Capital gains tax (CGT) may be due when you sell, transfer, gift or exchange all, or part of, an asset.


It is paid by UK and non-UK residents, from UK assets such as property and investments. It may also be due when a UK resident disposes of an overseas asset.

  

WHAT DO YOU PAY CGT ON?

  • Shares
  • Funds
  • Investment trusts
  • ETFs
  • Land
  • Investment and second properties
  • Other possessions, like art, worth at least £6,000


WHAT DON’T YOU PAY CGT ON?

  • The family home*
  • Most personal possessions
  • Possessions that depreciate
  • UK government bonds (gilts)
  • ISA investments
  • Pension investments
  • Venture capital trusts (VCTS)
  • Enterprise investment schemes (EIS)


*In most cases your principal private residence is exempt, however there are some exceptions, for example if you rent part, or your property is on land bigger than one acre.


Selling your second home

Capital gains tax (CGT) is payable on the sale of second homes and buy-to-let property.


If you sell a property in the UK, you might need to pay capital gains tax (CGT) on the profits you make.
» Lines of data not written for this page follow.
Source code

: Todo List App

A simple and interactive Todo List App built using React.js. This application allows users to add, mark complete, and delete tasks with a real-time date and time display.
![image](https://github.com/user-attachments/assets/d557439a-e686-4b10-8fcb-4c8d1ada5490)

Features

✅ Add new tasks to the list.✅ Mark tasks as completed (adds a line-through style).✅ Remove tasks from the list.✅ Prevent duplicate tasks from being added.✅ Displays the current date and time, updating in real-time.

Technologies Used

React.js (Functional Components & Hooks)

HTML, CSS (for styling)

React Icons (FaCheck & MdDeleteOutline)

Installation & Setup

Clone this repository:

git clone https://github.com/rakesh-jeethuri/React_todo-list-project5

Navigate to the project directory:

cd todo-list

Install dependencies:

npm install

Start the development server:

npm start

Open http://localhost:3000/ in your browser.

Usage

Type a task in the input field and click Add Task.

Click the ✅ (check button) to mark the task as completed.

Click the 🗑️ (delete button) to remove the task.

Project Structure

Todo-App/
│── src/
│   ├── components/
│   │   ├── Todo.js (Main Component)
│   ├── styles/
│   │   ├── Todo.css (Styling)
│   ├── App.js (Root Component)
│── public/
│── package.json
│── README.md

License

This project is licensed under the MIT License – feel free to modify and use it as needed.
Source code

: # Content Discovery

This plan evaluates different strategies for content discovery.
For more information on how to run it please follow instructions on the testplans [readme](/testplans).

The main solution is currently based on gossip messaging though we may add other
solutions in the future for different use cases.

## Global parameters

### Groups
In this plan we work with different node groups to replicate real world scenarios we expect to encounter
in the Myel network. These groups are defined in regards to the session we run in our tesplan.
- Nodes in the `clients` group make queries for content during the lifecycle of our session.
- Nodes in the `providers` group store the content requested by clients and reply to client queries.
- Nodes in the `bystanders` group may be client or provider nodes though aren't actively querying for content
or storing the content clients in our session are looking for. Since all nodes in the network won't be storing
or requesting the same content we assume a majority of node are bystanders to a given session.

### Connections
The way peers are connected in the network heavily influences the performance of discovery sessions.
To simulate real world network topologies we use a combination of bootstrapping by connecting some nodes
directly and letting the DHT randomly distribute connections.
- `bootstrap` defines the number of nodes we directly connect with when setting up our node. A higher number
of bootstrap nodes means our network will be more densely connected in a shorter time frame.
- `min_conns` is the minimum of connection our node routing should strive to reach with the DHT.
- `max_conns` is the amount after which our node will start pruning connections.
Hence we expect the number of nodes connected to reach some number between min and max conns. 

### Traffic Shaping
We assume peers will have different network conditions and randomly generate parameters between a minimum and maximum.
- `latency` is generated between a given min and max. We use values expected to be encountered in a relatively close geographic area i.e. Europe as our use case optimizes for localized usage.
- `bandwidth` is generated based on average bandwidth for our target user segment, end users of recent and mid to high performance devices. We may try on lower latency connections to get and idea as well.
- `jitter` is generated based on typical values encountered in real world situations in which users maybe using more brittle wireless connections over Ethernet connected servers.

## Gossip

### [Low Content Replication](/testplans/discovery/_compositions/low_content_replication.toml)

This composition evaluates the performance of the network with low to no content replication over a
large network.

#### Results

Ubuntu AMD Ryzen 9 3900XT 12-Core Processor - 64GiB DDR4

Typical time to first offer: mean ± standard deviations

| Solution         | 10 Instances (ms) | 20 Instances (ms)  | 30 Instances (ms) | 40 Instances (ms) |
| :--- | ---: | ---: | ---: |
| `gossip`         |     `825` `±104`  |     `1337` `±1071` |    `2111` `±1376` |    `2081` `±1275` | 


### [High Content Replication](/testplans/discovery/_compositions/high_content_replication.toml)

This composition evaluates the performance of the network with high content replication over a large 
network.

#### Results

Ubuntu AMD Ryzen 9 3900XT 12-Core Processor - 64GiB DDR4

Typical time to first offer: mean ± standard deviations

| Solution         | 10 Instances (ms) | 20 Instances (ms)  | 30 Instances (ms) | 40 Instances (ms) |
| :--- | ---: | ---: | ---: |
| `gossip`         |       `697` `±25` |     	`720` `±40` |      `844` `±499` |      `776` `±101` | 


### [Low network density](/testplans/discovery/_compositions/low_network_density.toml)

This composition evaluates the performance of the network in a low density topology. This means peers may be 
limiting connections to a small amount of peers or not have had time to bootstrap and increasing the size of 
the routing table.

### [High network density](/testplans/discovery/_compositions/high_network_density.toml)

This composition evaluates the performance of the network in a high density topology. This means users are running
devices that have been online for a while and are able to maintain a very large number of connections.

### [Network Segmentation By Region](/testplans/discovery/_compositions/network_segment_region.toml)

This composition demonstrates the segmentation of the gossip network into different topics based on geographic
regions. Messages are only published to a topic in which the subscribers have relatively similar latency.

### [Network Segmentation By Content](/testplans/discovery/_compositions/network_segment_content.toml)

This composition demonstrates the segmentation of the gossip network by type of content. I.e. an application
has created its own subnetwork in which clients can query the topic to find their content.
Generally, this doesn’t include the sale of your main home.

You may also need to pay CGT if you lease out part of your property or if it is partly used as a business premises.


  

Exemptions and Deductions

Every tax year you have a personal CGT allowance, in addition there are a few circumstances that can reduce the taxable amount of the capital gain. For instances, expenditures and costs, losses and availability of business asset disposal relief.